What is expected
The whole listing below must be repeated exactly.

Stored data
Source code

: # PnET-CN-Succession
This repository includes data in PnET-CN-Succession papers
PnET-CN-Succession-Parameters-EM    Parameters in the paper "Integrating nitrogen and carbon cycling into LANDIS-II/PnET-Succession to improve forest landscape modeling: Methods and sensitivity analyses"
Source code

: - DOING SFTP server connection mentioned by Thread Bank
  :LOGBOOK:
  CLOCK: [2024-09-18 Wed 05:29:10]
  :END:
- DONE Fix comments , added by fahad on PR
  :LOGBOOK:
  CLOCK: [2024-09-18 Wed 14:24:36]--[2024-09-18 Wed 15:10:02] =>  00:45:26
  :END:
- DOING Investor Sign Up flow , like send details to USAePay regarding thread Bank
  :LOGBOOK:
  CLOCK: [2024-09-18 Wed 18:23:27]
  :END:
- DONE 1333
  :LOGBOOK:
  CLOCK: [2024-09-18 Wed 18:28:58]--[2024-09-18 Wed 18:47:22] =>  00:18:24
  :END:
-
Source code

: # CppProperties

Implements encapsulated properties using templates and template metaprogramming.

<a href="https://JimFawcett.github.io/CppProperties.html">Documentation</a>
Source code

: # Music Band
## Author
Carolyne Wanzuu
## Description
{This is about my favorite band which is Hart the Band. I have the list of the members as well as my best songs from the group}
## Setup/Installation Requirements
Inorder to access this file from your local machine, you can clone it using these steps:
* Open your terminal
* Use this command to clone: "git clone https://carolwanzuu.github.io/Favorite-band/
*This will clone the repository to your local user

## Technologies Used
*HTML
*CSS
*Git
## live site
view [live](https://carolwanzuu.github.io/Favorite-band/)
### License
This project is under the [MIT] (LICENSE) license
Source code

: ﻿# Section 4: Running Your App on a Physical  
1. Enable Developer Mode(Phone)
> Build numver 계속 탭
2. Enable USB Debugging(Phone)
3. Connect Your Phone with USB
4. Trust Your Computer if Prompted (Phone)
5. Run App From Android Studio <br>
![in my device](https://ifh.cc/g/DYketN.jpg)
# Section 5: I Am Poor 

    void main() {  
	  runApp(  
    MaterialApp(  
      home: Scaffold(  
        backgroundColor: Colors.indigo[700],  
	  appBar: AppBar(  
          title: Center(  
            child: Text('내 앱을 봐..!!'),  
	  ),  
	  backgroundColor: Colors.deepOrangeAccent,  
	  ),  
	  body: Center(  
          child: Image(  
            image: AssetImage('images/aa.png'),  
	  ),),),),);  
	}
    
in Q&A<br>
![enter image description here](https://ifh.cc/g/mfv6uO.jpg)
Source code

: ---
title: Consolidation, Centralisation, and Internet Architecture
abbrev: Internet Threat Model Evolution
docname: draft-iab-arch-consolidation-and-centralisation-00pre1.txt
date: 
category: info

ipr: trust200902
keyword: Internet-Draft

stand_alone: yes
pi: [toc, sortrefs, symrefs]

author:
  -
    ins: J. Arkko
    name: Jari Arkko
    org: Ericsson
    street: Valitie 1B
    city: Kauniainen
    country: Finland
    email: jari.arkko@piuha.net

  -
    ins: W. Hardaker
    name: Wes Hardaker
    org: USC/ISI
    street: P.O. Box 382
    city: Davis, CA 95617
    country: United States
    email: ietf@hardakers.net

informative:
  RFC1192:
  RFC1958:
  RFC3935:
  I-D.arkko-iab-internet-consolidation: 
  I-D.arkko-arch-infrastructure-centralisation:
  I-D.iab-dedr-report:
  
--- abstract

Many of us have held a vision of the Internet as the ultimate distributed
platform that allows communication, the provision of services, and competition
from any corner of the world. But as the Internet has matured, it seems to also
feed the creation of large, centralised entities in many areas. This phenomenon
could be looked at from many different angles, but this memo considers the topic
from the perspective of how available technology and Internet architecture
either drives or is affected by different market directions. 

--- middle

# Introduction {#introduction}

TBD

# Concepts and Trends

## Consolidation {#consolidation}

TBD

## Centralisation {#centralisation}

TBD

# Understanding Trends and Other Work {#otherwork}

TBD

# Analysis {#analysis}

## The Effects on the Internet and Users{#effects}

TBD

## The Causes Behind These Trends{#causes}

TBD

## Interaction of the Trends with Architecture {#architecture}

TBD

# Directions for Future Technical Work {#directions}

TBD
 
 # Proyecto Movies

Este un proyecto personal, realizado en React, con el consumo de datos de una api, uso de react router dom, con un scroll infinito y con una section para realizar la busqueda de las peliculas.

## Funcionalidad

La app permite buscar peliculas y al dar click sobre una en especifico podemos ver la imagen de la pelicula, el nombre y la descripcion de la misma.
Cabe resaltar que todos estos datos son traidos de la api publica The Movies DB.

Output below
Source code

: # PnET-CN-Succession
This repository includes data in PnET-CN-Succession papers
PnET-CN-Succession-Parameters-EM    Parameters in the paper "Integrating nitrogen and carbon cycling into LANDIS-II/PnET-Succession to improve forest landscape modeling: Methods and sensitivity analyses"
Source code

: - DOING SFTP server connection mentioned by Thread Bank
  :LOGBOOK:
  CLOCK: [2024-09-18 Wed 05:29:10]
  :END:
- DONE Fix comments , added by fahad on PR
  :LOGBOOK:
  CLOCK: [2024-09-18 Wed 14:24:36]--[2024-09-18 Wed 15:10:02] =>  00:45:26
  :END:
- DOING Investor Sign Up flow , like send details to USAePay regarding thread Bank
  :LOGBOOK:
  CLOCK: [2024-09-18 Wed 18:23:27]
  :END:
- DONE 1333
  :LOGBOOK:
  CLOCK: [2024-09-18 Wed 18:28:58]--[2024-09-18 Wed 18:47:22] =>  00:18:24
  :END:
-
Source code

: # CppProperties

Implements encapsulated properties using templates and template metaprogramming.

<a href="https://JimFawcett.github.io/CppProperties.html">Documentation</a>
Source code

: # Music Band
## Author
Carolyne Wanzuu
## Description
{This is about my favorite band which is Hart the Band. I have the list of the members as well as my best songs from the group}
## Setup/Installation Requirements
Inorder to access this file from your local machine, you can clone it using these steps:
* Open your terminal
* Use this command to clone: "git clone https://carolwanzuu.github.io/Favorite-band/
*This will clone the repository to your local user

## Technologies Used
*HTML
*CSS
*Git
## live site
view [live](https://carolwanzuu.github.io/Favorite-band/)
### License
This project is under the [MIT] (LICENSE) license
Source code

: ﻿# Section 4: Running Your App on a Physical  
1. Enable Developer Mode(Phone)
> Build numver 계속 탭
2. Enable USB Debugging(Phone)
3. Connect Your Phone with USB
4. Trust Your Computer if Prompted (Phone)
5. Run App From Android Studio <br>
![in my device](https://ifh.cc/g/DYketN.jpg)
# Section 5: I Am Poor 

    void main() {  
	  runApp(  
    MaterialApp(  
      home: Scaffold(  
        backgroundColor: Colors.indigo[700],  
	  appBar: AppBar(  
          title: Center(  
            child: Text('내 앱을 봐..!!'),  
	  ),  
	  backgroundColor: Colors.deepOrangeAccent,  
	  ),  
	  body: Center(  
          child: Image(  
            image: AssetImage('images/aa.png'),  
	  ),),),),);  
	}
    
in Q&A<br>
![enter image description here](https://ifh.cc/g/mfv6uO.jpg)
Source code

: ---
title: Consolidation, Centralisation, and Internet Architecture
abbrev: Internet Threat Model Evolution
docname: draft-iab-arch-consolidation-and-centralisation-00pre1.txt
date: 
category: info

ipr: trust200902
keyword: Internet-Draft

stand_alone: yes
pi: [toc, sortrefs, symrefs]

author:
  -
    ins: J. Arkko
    name: Jari Arkko
    org: Ericsson
    street: Valitie 1B
    city: Kauniainen
    country: Finland
    email: jari.arkko@piuha.net

  -
    ins: W. Hardaker
    name: Wes Hardaker
    org: USC/ISI
    street: P.O. Box 382
    city: Davis, CA 95617
    country: United States
    email: ietf@hardakers.net

informative:
  RFC1192:
  RFC1958:
  RFC3935:
  I-D.arkko-iab-internet-consolidation: 
  I-D.arkko-arch-infrastructure-centralisation:
  I-D.iab-dedr-report:
  
--- abstract

Many of us have held a vision of the Internet as the ultimate distributed
platform that allows communication, the provision of services, and competition
from any corner of the world. But as the Internet has matured, it seems to also
feed the creation of large, centralised entities in many areas. This phenomenon
could be looked at from many different angles, but this memo considers the topic
from the perspective of how available technology and Internet architecture
either drives or is affected by different market directions. 

--- middle

# Introduction {#introduction}

TBD

# Concepts and Trends

## Consolidation {#consolidation}

TBD

## Centralisation {#centralisation}

TBD

# Understanding Trends and Other Work {#otherwork}

TBD

# Analysis {#analysis}

## The Effects on the Internet and Users{#effects}

TBD

## The Causes Behind These Trends{#causes}

TBD

## Interaction of the Trends with Architecture {#architecture}

TBD

# Directions for Future Technical Work {#directions}

TBD
 
 # Proyecto Movies

Este un proyecto personal, realizado en React, con el consumo de datos de una api, uso de react router dom, con un scroll infinito y con una section para realizar la busqueda de las peliculas.

## Funcionalidad

La app permite buscar peliculas y al dar click sobre una en especifico podemos ver la imagen de la pelicula, el nombre y la descripcion de la misma.
Cabe resaltar que todos estos datos son traidos de la api publica The Movies DB.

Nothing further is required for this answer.